Is OPEC's Mission "Accomplished"?
OPEC’s goal of draining the global inventory surplus has finally been achieved.
The International Energy Agency said in its latest Oil Market Report that the supply overhang has pretty much vanished, thanks to OPEC’s efforts at limiting production. “It is not for us to declare on behalf of the Vienna agreement countries that it is ‘mission accomplished’, but if our outlook is accurate, it certainly looks very much like it,” the Paris-based energy agency wrote.
Market fundamentals are on a similar track compared to last month’s report. The IEA kept its oil demand forecast at 1.5 million barrels per day (mb/d), although it noted that the back-and-forth on trade tariffs between the U.S. and China puts the demand outlook at risk. For example, a 1 percent decline in global GDP growth would result in a reduction in demand growth by 690,000 bpd. “Oil demand would suffer the direct impact of lower bunker consumption and lower inland transportation of traded goods, reducing fuel oil and diesel use,” the IEA said. Still, the negative effects of a trade war remain to be seen.
The supply picture also looks about the same, with growth expected to hit a soaring 1.8 mb/d this year, underpinned by a staggering 1.3 mb/d growth rate from the U.S. However, the IEA said that its supply forecast is also vulnerable to some new potential risks. The pipeline bottleneck emerging in the Permian basin could slow the rate of growth of U.S. shale supply. “[T]here is concern about bottlenecks in takeaway capacity that have seen recent discounts for WTI Midland versus Houston widen to a record at nearly $9/bbl. This issue applies in Canada as well as in the US,” the IEA said.
The flip side of that is the unexpected production declines from OPEC. The IEA said that taken together, some 800,000 bpd of supply has been sidelined, dramatically bolstering the impact of the OPEC/non-OPEC cuts. “To all intents and purposes, more than a second Saudi Arabia has been added to the output agreement,” the agency wrote.
Sharp declines from Venezuela, in particular, are accentuating the agreement, helping to put OPEC’s compliance rate at 163 percent in March.
The agreement is succeeding in balancing the oil market. “With just under half of global oil supply subject to restraint and oil demand growing steadily, the impact on stocks has been substantial,” the IEA said.

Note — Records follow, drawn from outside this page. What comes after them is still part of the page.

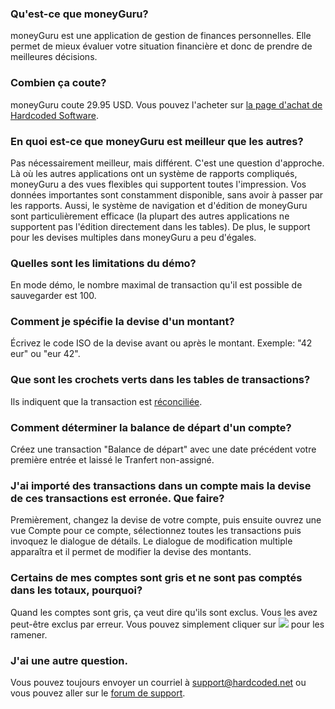 ### Qu'est-ce que moneyGuru?

moneyGuru est une application de gestion de finances personnelles. Elle permet de mieux évaluer votre situation financière et donc de prendre de meilleures décisions.

### Combien ça coute?

moneyGuru coute 29.95 USD. Vous pouvez l'acheter sur [la page d'achat de Hardcoded Software](http://www.hardcoded.net/purchase.htm).

### En quoi est-ce que moneyGuru est meilleur que les autres?

Pas nécessairement meilleur, mais différent. C'est une question d'approche. Là où les autres applications ont un système de rapports compliqués, moneyGuru a des vues flexibles qui supportent toutes l'impression. Vos données importantes sont constamment disponible, sans avoir à passer par les rapports. Aussi, le système de navigation et d'édition de moneyGuru sont particulièrement efficace (la plupart des autres applications ne supportent pas l'édition directement dans les tables). De plus, le support pour les devises multiples dans moneyGuru a peu d'égales.

### Quelles sont les limitations du démo?

En mode démo, le nombre maximal de transaction qu'il est possible de sauvegarder est 100.

### Comment je spécifie la devise d'un montant?

Écrivez le code ISO de la devise avant ou après le montant. Exemple: "42 eur" ou "eur 42".

### Que sont les crochets verts dans les tables de transactions?

Ils indiquent que la transaction est [réconciliée](reconciliation.htm).

### Comment déterminer la balance de départ d'un compte?

Créez une transaction "Balance de départ" avec une date précédent votre première entrée et laissé le Tranfert non-assigné.

### J'ai importé des transactions dans un compte mais la devise de ces transactions est erronée. Que faire?

Premièrement, changez la devise de votre compte, puis ensuite ouvrez une vue Compte pour ce compte, sélectionnez toutes les transactions puis invoquez le dialogue de détails. Le dialogue de modification multiple apparaîtra et il permet de modifier la devise des montants.

### Certains de mes comptes sont gris et ne sont pas comptés dans les totaux, pourquoi?

Quand les comptes sont gris, ça veut dire qu'ils sont exclus. Vous les avez peut-être exclus par erreur. Vous pouvez simplement cliquer sur ![](images/basics_account_in.png) pour les ramener.

### J'ai une autre question.

Vous pouvez toujours envoyer un courriel à support@hardcoded.net ou vous pouvez aller sur le [forum de support](http://getsatisfaction.com/hardcodedsoftware).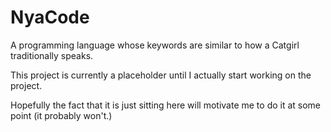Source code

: # NyaCode
A programming language whose keywords are similar to how a Catgirl traditionally speaks.

This project is currently a placeholder until I actually start working on the project.

Hopefully the fact that it is just sitting here will motivate me to do it at some point (it probably won't.)
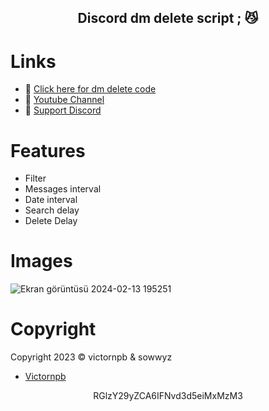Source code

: <h2 align="center">
                          Discord dm delete script <strong>;</strong> 😼
<br>

# Links
- 🔗 [Click here for dm delete code](https://raw.githubusercontent.com/Sowwyz/dm-delete/main/DeleteDiscordMessages.js)
- 🔗 [Youtube Channel](https://www.youtube.com/channel/UCqMpKDgcibYYEMpsYpVNF-A)
- 🔗 [Support Discord](https://discord.com/users/1157912994051792898)

# Features   

+ Filter 
+ Messages interval
+ Date interval
+ Search delay 
+  Delete Delay
 
# Images 

![Ekran görüntüsü 2024-02-13 195251](https://github.com/Sowwyz/dm-delete/assets/88189918/ec5e3cb6-a8a4-4238-95d3-954b0ee12890)



# Copyright 
Copyright 2023 © victornpb & sowwyz
+ [Victornpb](https://github.com/victornpb/undiscord)

</h2>
<p align="center">
   RGlzY29yZCA6IFNvd3d5eiMxMzM3
<br>
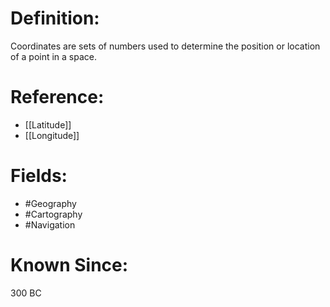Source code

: 

# Definition:
Coordinates are sets of numbers used to determine the position or location of a point in a space.

# Reference:
- [[Latitude]]
- [[Longitude]]

# Fields: 
- #Geography
- #Cartography
- #Navigation

# Known Since:
300 BC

Global inventories have plunged, with the surplus in the OECD falling to just 30 million barrels above the five-year average. At the same time, refined product stocks are actually below the five-year average. The IEA says that if output remains constant and the demand forecast lives up to expectations, the market could see inventories decline at a 0.6-mb/d pace for the rest of the year.
The data on inventories is not perfect. OECD numbers are published on a two-month lag, providing the market only with a retrospective look at the state of play. Also, the inventory data in the non-OECD -which, at this point accounts for the bulk of demand growth – is notoriously opaque, which makes sweeping conclusions about the oil market tricky.
With those caveats in mind, the IEA said the long-sought market “rebalancing” effort may have arrived. “With markets expected to tighten, it is possible that when we publish OECD stocks data in the next month or two they will have reached or even fallen below the five-year average target.”
Against that backdrop, the reassertion of geopolitical uncertainty is now heavily influential. “As we write, uncertainty about the next steps in Syria and Yemen have helped propel the price of Brent crude oil back above $70/bbl.”
Even as OPEC has apparently achieved its goal of draining surplus stocks, the group seems set on keeping the cuts in place through the rest of this year. That likely means it will formulate new criteria to justify ongoing cuts. “OPEC is within rapid reach of its first announced goals and will have to come up with a new metric for the June meeting if it wants the agreement to last into the second half of the year,” Olivier Jakob of Petromatrix told Reuters.